SANTIAGO, Chile — Nearly 38 years after President Salvador Allende died in a military coup and became a Cold War martyr of the international left, his body is being exhumed Monday in an exercise that even now is fraught with political overtones.

The hope is that forensics can solve an enduring mystery: whether Chile's socialist leader committed suicide or was murdered by the troops who mounted Gen. Augusto Pinochet's ferocious attack on the presidential palace.

With the Allende family's blessing, Judge Mario Carroza has convened a panel of top forensic experts, seven Chileans and five foreigners. He also seeks evidence that could support charges of crimes against humanity in the killing of hundreds of people who were tortured and disappeared in the days after the Sept. 11, 1973 coup, including many who shared Allende's last stand.

"This will be tremendously important, because with this it will be possible to dispel any doubts or speculation," Sen. Isabel Allende said recently as she went to court to ask for her father's autopsy.

Questions surfaced almost immediately after the assault on the palace, partly because Pinochet's military botched the initial investigation and then covered up or staged details of Allende's death as it set out to expunge him from public memory.
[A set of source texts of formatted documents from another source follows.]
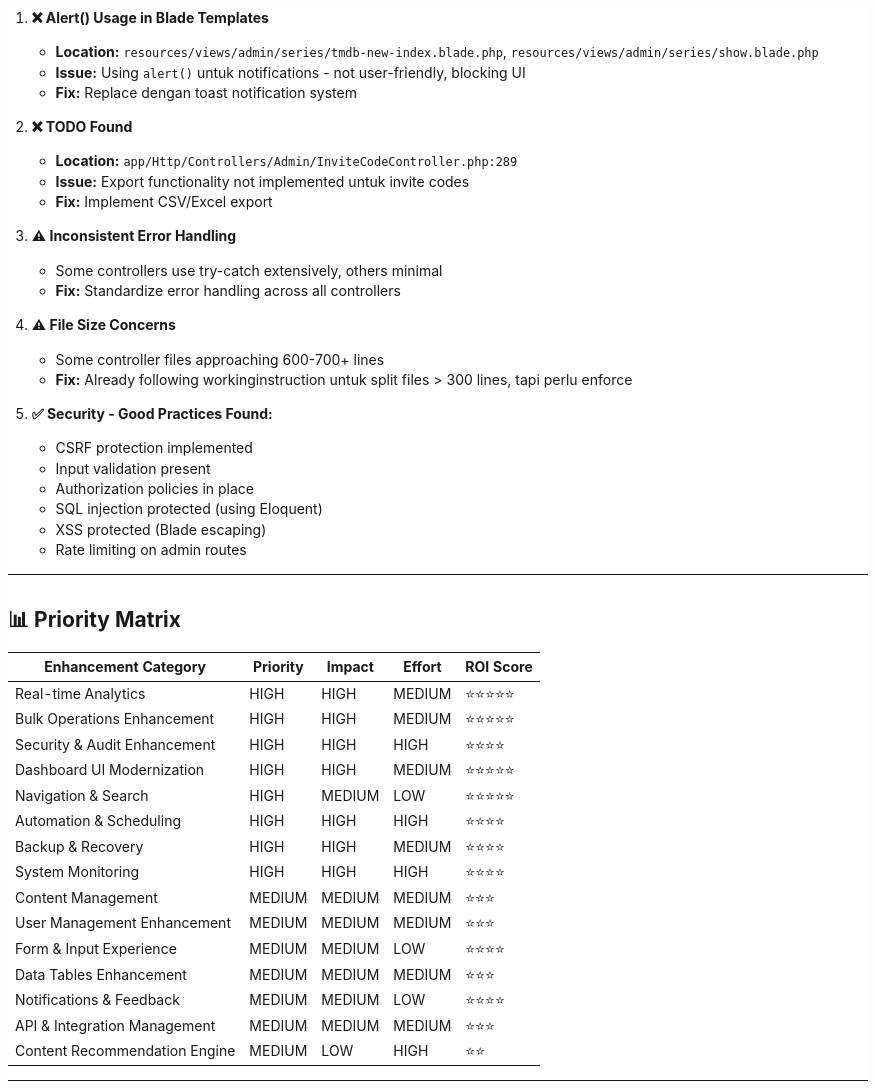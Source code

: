 1. **❌ Alert() Usage in Blade Templates**
   - **Location:** `resources/views/admin/series/tmdb-new-index.blade.php`, `resources/views/admin/series/show.blade.php`
   - **Issue:** Using `alert()` untuk notifications - not user-friendly, blocking UI
   - **Fix:** Replace dengan toast notification system

2. **❌ TODO Found**
   - **Location:** `app/Http/Controllers/Admin/InviteCodeController.php:289`
   - **Issue:** Export functionality not implemented untuk invite codes
   - **Fix:** Implement CSV/Excel export

3. **⚠️ Inconsistent Error Handling**
   - Some controllers use try-catch extensively, others minimal
   - **Fix:** Standardize error handling across all controllers

4. **⚠️ File Size Concerns**
   - Some controller files approaching 600-700+ lines
   - **Fix:** Already following workinginstruction untuk split files > 300 lines, tapi perlu enforce

5. **✅ Security - Good Practices Found:**
   - CSRF protection implemented
   - Input validation present
   - Authorization policies in place
   - SQL injection protected (using Eloquent)
   - XSS protected (Blade escaping)
   - Rate limiting on admin routes

---

## 📊 Priority Matrix

| Enhancement Category | Priority | Impact | Effort | ROI Score |
|---------------------|----------|--------|--------|-----------|
| Real-time Analytics | HIGH | HIGH | MEDIUM | ⭐⭐⭐⭐⭐ |
| Bulk Operations Enhancement | HIGH | HIGH | MEDIUM | ⭐⭐⭐⭐⭐ |
| Security & Audit Enhancement | HIGH | HIGH | HIGH | ⭐⭐⭐⭐ |
| Dashboard UI Modernization | HIGH | HIGH | MEDIUM | ⭐⭐⭐⭐⭐ |
| Navigation & Search | HIGH | MEDIUM | LOW | ⭐⭐⭐⭐⭐ |
| Automation & Scheduling | HIGH | HIGH | HIGH | ⭐⭐⭐⭐ |
| Backup & Recovery | HIGH | HIGH | MEDIUM | ⭐⭐⭐⭐ |
| System Monitoring | HIGH | HIGH | HIGH | ⭐⭐⭐⭐ |
| Content Management | MEDIUM | MEDIUM | MEDIUM | ⭐⭐⭐ |
| User Management Enhancement | MEDIUM | MEDIUM | MEDIUM | ⭐⭐⭐ |
| Form & Input Experience | MEDIUM | MEDIUM | LOW | ⭐⭐⭐⭐ |
| Data Tables Enhancement | MEDIUM | MEDIUM | MEDIUM | ⭐⭐⭐ |
| Notifications & Feedback | MEDIUM | MEDIUM | LOW | ⭐⭐⭐⭐ |
| API & Integration Management | MEDIUM | MEDIUM | MEDIUM | ⭐⭐⭐ |
| Content Recommendation Engine | MEDIUM | LOW | HIGH | ⭐⭐ |

---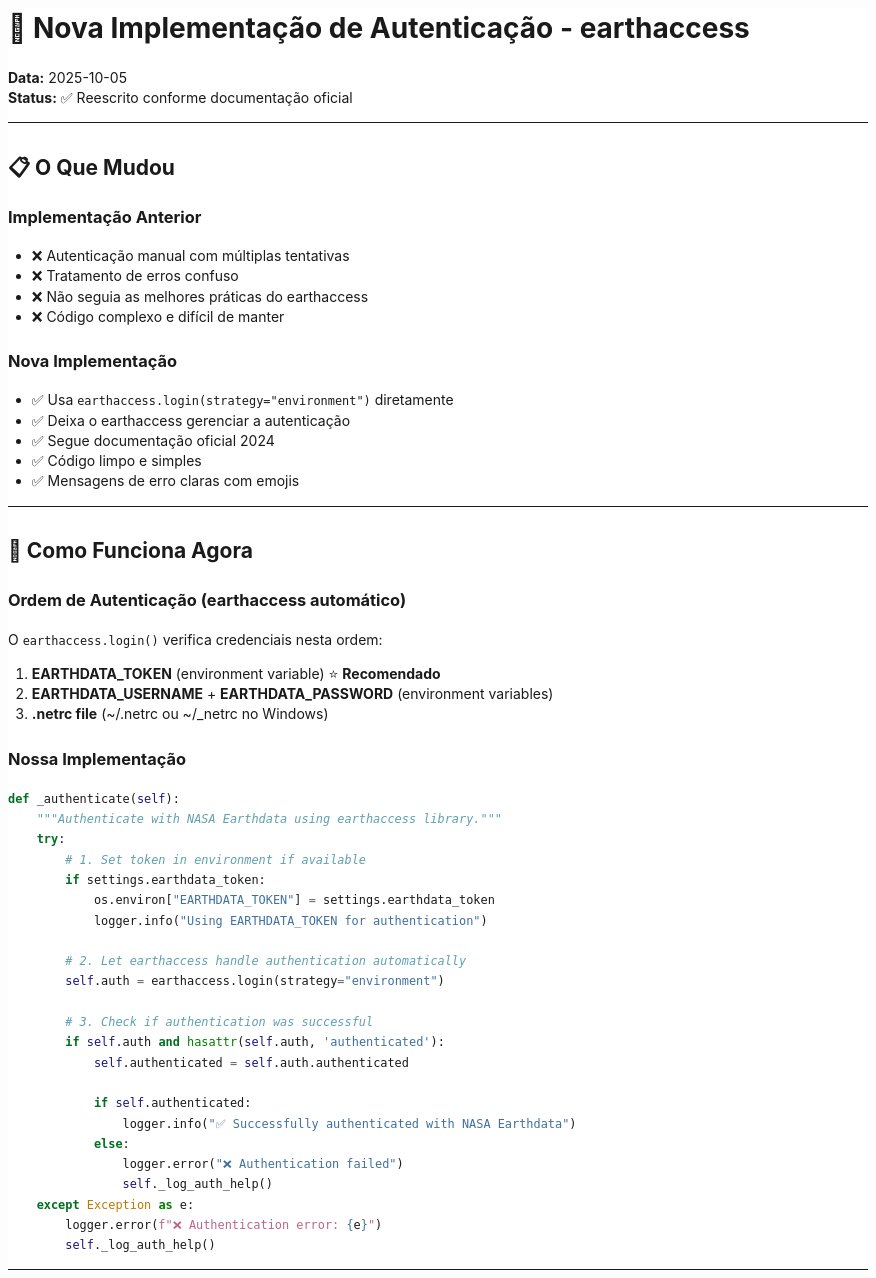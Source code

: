 # 🔄 Nova Implementação de Autenticação - earthaccess

**Data:** 2025-10-05  
**Status:** ✅ Reescrito conforme documentação oficial

---

## 📋 O Que Mudou

### Implementação Anterior
- ❌ Autenticação manual com múltiplas tentativas
- ❌ Tratamento de erros confuso
- ❌ Não seguia as melhores práticas do earthaccess
- ❌ Código complexo e difícil de manter

### Nova Implementação
- ✅ Usa `earthaccess.login(strategy="environment")` diretamente
- ✅ Deixa o earthaccess gerenciar a autenticação
- ✅ Segue documentação oficial 2024
- ✅ Código limpo e simples
- ✅ Mensagens de erro claras com emojis

---

## 🎯 Como Funciona Agora

### Ordem de Autenticação (earthaccess automático)

O `earthaccess.login()` verifica credenciais nesta ordem:

1. **EARTHDATA_TOKEN** (environment variable) ⭐ **Recomendado**
2. **EARTHDATA_USERNAME** + **EARTHDATA_PASSWORD** (environment variables)
3. **.netrc file** (~/.netrc ou ~/_netrc no Windows)

### Nossa Implementação

```python
def _authenticate(self):
    """Authenticate with NASA Earthdata using earthaccess library."""
    try:
        # 1. Set token in environment if available
        if settings.earthdata_token:
            os.environ["EARTHDATA_TOKEN"] = settings.earthdata_token
            logger.info("Using EARTHDATA_TOKEN for authentication")
        
        # 2. Let earthaccess handle authentication automatically
        self.auth = earthaccess.login(strategy="environment")
        
        # 3. Check if authentication was successful
        if self.auth and hasattr(self.auth, 'authenticated'):
            self.authenticated = self.auth.authenticated
            
            if self.authenticated:
                logger.info("✅ Successfully authenticated with NASA Earthdata")
            else:
                logger.error("❌ Authentication failed")
                self._log_auth_help()
    except Exception as e:
        logger.error(f"❌ Authentication error: {e}")
        self._log_auth_help()
```

---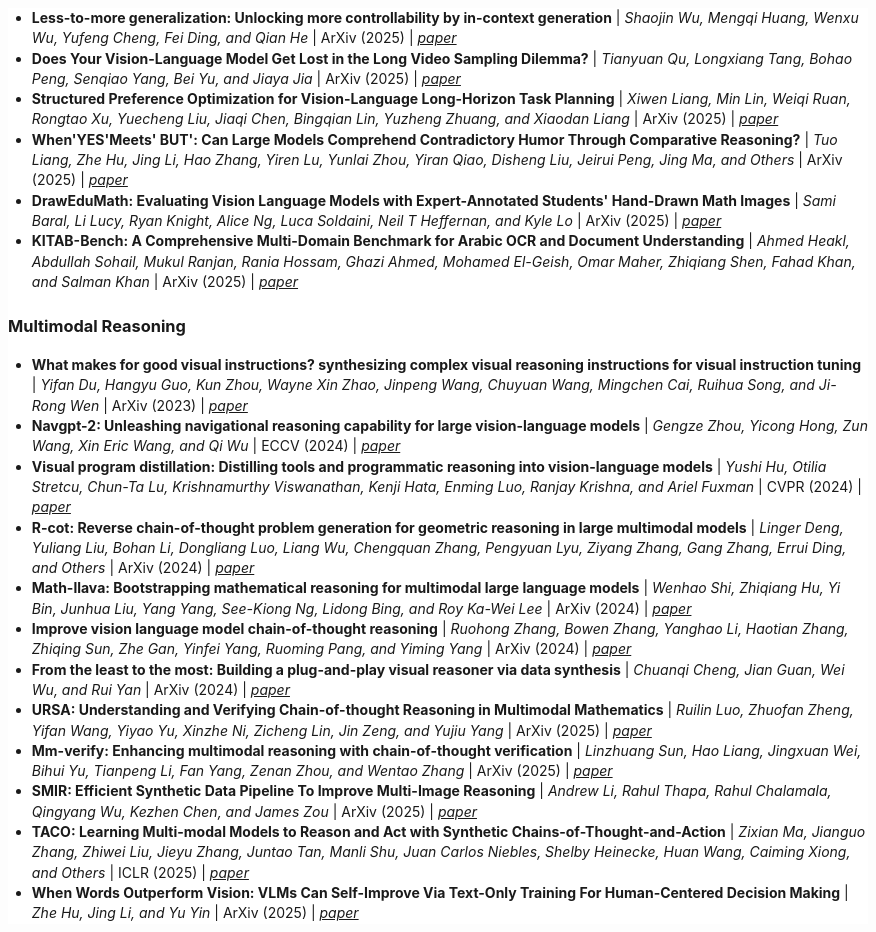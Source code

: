 - **Less-to-more generalization: Unlocking more controllability by in-context generation** | *Shaojin Wu, Mengqi Huang, Wenxu Wu, Yufeng Cheng, Fei Ding, and Qian He* | ArXiv (2025) | [*paper*](https://arxiv.org/pdf/2504.02160)
- **Does Your Vision-Language Model Get Lost in the Long Video Sampling Dilemma?** | *Tianyuan Qu, Longxiang Tang, Bohao Peng, Senqiao Yang, Bei Yu, and Jiaya Jia* | ArXiv (2025) | [*paper*](https://arxiv.org/pdf/2503.12496?)
- **Structured Preference Optimization for Vision-Language Long-Horizon Task Planning** | *Xiwen Liang, Min Lin, Weiqi Ruan, Rongtao Xu, Yuecheng Liu, Jiaqi Chen, Bingqian Lin, Yuzheng Zhuang, and Xiaodan Liang* | ArXiv (2025) | [*paper*](https://arxiv.org/pdf/2502.20742?)
- **When'YES'Meets' BUT': Can Large Models Comprehend Contradictory Humor Through Comparative Reasoning?** | *Tuo Liang, Zhe Hu, Jing Li, Hao Zhang, Yiren Lu, Yunlai Zhou, Yiran Qiao, Disheng Liu, Jeirui Peng, Jing Ma, and Others* | ArXiv (2025) | [*paper*](https://arxiv.org/pdf/2503.23137)
- **DrawEduMath: Evaluating Vision Language Models with Expert-Annotated Students' Hand-Drawn Math Images** | *Sami Baral, Li Lucy, Ryan Knight, Alice Ng, Luca Soldaini, Neil T Heffernan, and Kyle Lo* | ArXiv (2025) | [*paper*](https://arxiv.org/pdf/2501.14877)
- **KITAB-Bench: A Comprehensive Multi-Domain Benchmark for Arabic OCR and Document Understanding** | *Ahmed Heakl, Abdullah Sohail, Mukul Ranjan, Rania Hossam, Ghazi Ahmed, Mohamed El-Geish, Omar Maher, Zhiqiang Shen, Fahad Khan, and Salman Khan* | ArXiv (2025) | [*paper*](https://arxiv.org/pdf/2502.14949)

### <a id="multimodal-reasoning"></a>Multimodal Reasoning
- **What makes for good visual instructions? synthesizing complex visual reasoning instructions for visual instruction tuning** | *Yifan Du, Hangyu Guo, Kun Zhou, Wayne Xin Zhao, Jinpeng Wang, Chuyuan Wang, Mingchen Cai, Ruihua Song, and Ji-Rong Wen* | ArXiv (2023) | [*paper*](https://arxiv.org/pdf/2311.01487)
- **Navgpt-2: Unleashing navigational reasoning capability for large vision-language models** | *Gengze Zhou, Yicong Hong, Zun Wang, Xin Eric Wang, and Qi Wu* | ECCV (2024) | [*paper*](https://arxiv.org/pdf/2407.12366)
- **Visual program distillation: Distilling tools and programmatic reasoning into vision-language models** | *Yushi Hu, Otilia Stretcu, Chun-Ta Lu, Krishnamurthy Viswanathan, Kenji Hata, Enming Luo, Ranjay Krishna, and Ariel Fuxman* | CVPR (2024) | [*paper*](http://openaccess.thecvf.com/content/CVPR2024/papers/Hu_Visual_Program_Distillation_Distilling_Tools_and_Programmatic_Reasoning_into_Vision-Language_CVPR_2024_paper.pdf)
- **R-cot: Reverse chain-of-thought problem generation for geometric reasoning in large multimodal models** | *Linger Deng, Yuliang Liu, Bohan Li, Dongliang Luo, Liang Wu, Chengquan Zhang, Pengyuan Lyu, Ziyang Zhang, Gang Zhang, Errui Ding, and Others* | ArXiv (2024) | [*paper*](https://arxiv.org/pdf/2410.17885)
- **Math-llava: Bootstrapping mathematical reasoning for multimodal large language models** | *Wenhao Shi, Zhiqiang Hu, Yi Bin, Junhua Liu, Yang Yang, See-Kiong Ng, Lidong Bing, and Roy Ka-Wei Lee* | ArXiv (2024) | [*paper*](https://arxiv.org/pdf/2406.17294)
- **Improve vision language model chain-of-thought reasoning** | *Ruohong Zhang, Bowen Zhang, Yanghao Li, Haotian Zhang, Zhiqing Sun, Zhe Gan, Yinfei Yang, Ruoming Pang, and Yiming Yang* | ArXiv (2024) | [*paper*](https://arxiv.org/pdf/2410.16198?)
- **From the least to the most: Building a plug-and-play visual reasoner via data synthesis** | *Chuanqi Cheng, Jian Guan, Wei Wu, and Rui Yan* | ArXiv (2024) | [*paper*](https://arxiv.org/pdf/2406.19934?)
- **URSA: Understanding and Verifying Chain-of-thought Reasoning in Multimodal Mathematics** | *Ruilin Luo, Zhuofan Zheng, Yifan Wang, Yiyao Yu, Xinzhe Ni, Zicheng Lin, Jin Zeng, and Yujiu Yang* | ArXiv (2025) | [*paper*](https://arxiv.org/pdf/2501.04686)
- **Mm-verify: Enhancing multimodal reasoning with chain-of-thought verification** | *Linzhuang Sun, Hao Liang, Jingxuan Wei, Bihui Yu, Tianpeng Li, Fan Yang, Zenan Zhou, and Wentao Zhang* | ArXiv (2025) | [*paper*](https://arxiv.org/pdf/2502.13383)
- **SMIR: Efficient Synthetic Data Pipeline To Improve Multi-Image Reasoning** | *Andrew Li, Rahul Thapa, Rahul Chalamala, Qingyang Wu, Kezhen Chen, and James Zou* | ArXiv (2025) | [*paper*](https://arxiv.org/pdf/2501.03675)
- **TACO: Learning Multi-modal Models to Reason and Act with Synthetic Chains-of-Thought-and-Action** | *Zixian Ma, Jianguo Zhang, Zhiwei Liu, Jieyu Zhang, Juntao Tan, Manli Shu, Juan Carlos Niebles, Shelby Heinecke, Huan Wang, Caiming Xiong, and Others* | ICLR (2025) | [*paper*](https://openreview.net/pdf?id=8fty8ubFmm)
- **When Words Outperform Vision: VLMs Can Self-Improve Via Text-Only Training For Human-Centered Decision Making** | *Zhe Hu, Jing Li, and Yu Yin* | ArXiv (2025) | [*paper*](https://arxiv.org/pdf/2503.16965?)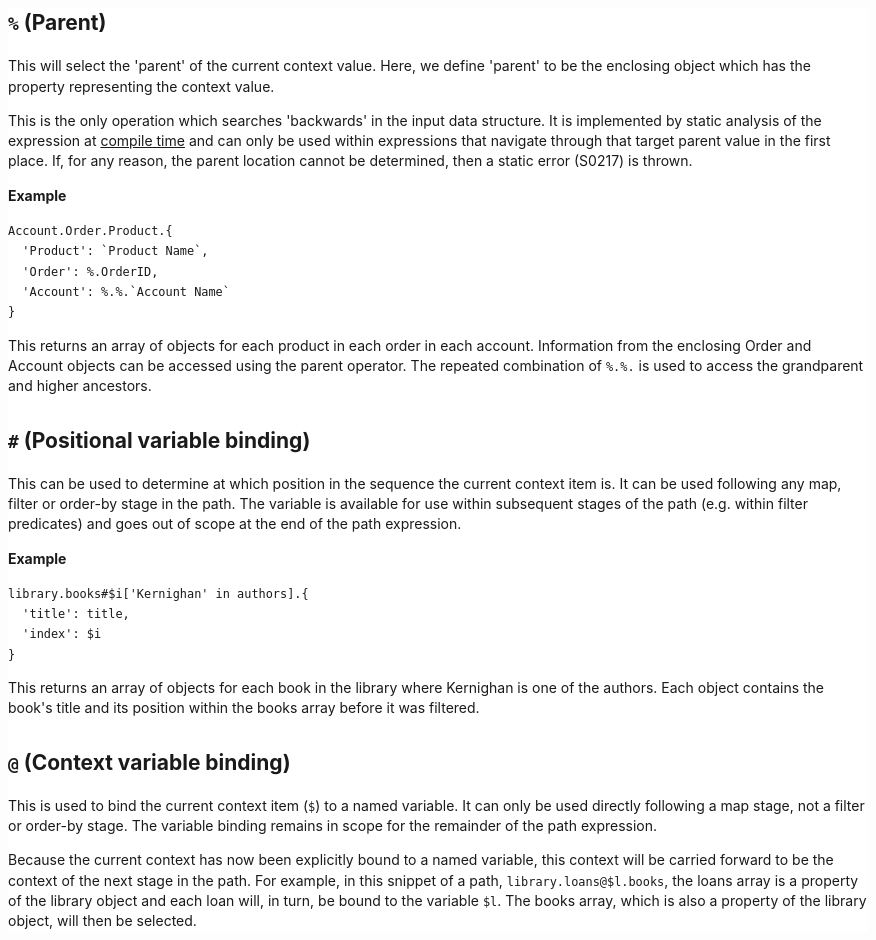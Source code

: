 ## `%` (Parent)

This will select the 'parent' of the current context value.  Here, we define 'parent' to be the enclosing object which has the property representing the context value.

This is the only operation which searches 'backwards' in the input data structure. It is implemented by static analysis of the expression at [compile time](https://docs.jsonata.org/embedding-extending#jsonatastr) and can only be used within expressions that navigate through that target parent value in the first place.
If, for any reason, the parent location cannot be determined, then a static error (S0217) is thrown.

__Example__

```
Account.Order.Product.{
  'Product': `Product Name`,
  'Order': %.OrderID,
  'Account': %.%.`Account Name`
}
```
This returns an array of objects for each product in each order in each account.  Information from the enclosing Order and Account objects can be accessed using the parent operator.
The repeated combination of `%.%.` is used to access the grandparent and higher ancestors.


## `#` (Positional variable binding)

This can be used to determine at which position in the sequence the current context item is.  It can be used following any map, filter or order-by stage in the path.
The variable is available for use within subsequent stages of the path (e.g. within filter predicates) and goes out of scope at the end of the path expression.

__Example__

```
library.books#$i['Kernighan' in authors].{
  'title': title,
  'index': $i
}
```
This returns an array of objects for each book in the library where Kernighan is one of the authors.  Each object contains the book's title and its position within the books array before it was filtered.


## `@` (Context variable binding)

This is used to bind the current context item (`$`) to a named variable.  It can only be used directly following a map stage, not a filter or order-by stage.
The variable binding remains in scope for the remainder of the path expression.

Because the current context has now been explicitly bound to a named variable, this context will be carried forward to be the context of the next stage in the path.
For example, in this snippet of a path, `library.loans@$l.books`, the loans array is a property of the library object and each loan will, in turn, be bound to the variable `$l`.
The books array, which is also a property of the library object, will then be selected.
For those who saw Allende as the world's best hope or most serious threat of revolutionary change, just how he died matters deeply. Was it suicide by AK-47 assault rifle, as maintained by the only man claiming to have witnessed that moment? Or did Allende go down fighting, as Cuba's Fidel Castro claimed? Might his body have been shredded by soldiers' bullets, as two Latin American Nobel literature laureates, Pablo Neruda and Gabriel Garcia Marquez, have written?

Dr. Patricio Guijon, a member of Allende's medical team, reaffirmed his account of suicide Tuesday in an Associated Press interview, saying he still vividly recalled the instant when he saw 65-year-old Allende blow his head open.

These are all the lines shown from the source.